This is the outside of the above picture. The 6 weights/fingers want to fly outwards against the governor cup (next pic) as engine speed increases. Since the governor cup cannot get pushed outward because it's bolted to the end of the engine crankshaft, then this whole sheave assembly has to move towards the engine as rpm increases. When this moves inward, the belt will start to travel higher up towards the perimeter and changes the (infinate) gear ratio. This in turn operates the secondary the other way to raise your ground speed.

Next to 3 weights is a black spot. Notice the notching at #5 weight. Inspect this on yours during maintenance as it could cause the weight to hang a little there. I will be shimming those 3 weights so they can't hang up there.

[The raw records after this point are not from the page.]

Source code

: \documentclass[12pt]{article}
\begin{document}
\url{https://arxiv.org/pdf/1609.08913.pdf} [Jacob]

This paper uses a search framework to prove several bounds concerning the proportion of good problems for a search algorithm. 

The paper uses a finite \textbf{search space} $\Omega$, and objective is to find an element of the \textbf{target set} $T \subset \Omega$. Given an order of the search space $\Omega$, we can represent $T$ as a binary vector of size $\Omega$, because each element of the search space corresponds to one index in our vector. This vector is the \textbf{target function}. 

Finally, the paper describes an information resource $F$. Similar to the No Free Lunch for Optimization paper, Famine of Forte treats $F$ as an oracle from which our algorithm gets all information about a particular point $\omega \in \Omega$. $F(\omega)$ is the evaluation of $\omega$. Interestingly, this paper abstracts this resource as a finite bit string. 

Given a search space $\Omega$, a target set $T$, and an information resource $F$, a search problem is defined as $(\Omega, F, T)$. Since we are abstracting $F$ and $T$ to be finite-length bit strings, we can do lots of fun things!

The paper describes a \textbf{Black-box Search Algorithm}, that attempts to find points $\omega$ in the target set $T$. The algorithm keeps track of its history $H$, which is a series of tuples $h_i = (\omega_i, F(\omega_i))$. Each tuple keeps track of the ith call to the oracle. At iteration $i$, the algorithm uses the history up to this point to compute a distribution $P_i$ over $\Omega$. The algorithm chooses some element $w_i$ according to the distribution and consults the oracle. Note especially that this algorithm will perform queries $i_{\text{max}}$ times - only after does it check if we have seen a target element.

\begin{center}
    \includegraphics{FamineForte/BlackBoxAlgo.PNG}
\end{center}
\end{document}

This is your governor cup, (aka a spider). That center conical area mates to the engine crankshaft recess, BUT DOES NOT LOCK TO THE CRANK. I'm yelling because even tho the bolt holds these tight, it is not splined to keep this outside sheave half from turning exactly as the inner sheave that IS locked to the crankshaft. This is a sore spot when you hear of the sheave halves not absolutely locked together. This is also what many blame for the primary bolts either loosing up, or breaking completely off, but is a whole chapter in itself.

The damage here is the roller at top...it's eaten through into the roller sleeve and is now a "slider". I recently learned that if you explode a belt, the fuzz could jam into a rollers edge and lock it, causing this exact problem, so if you do blow a belt, inspect these roller for belt fuzz. I love learning new things!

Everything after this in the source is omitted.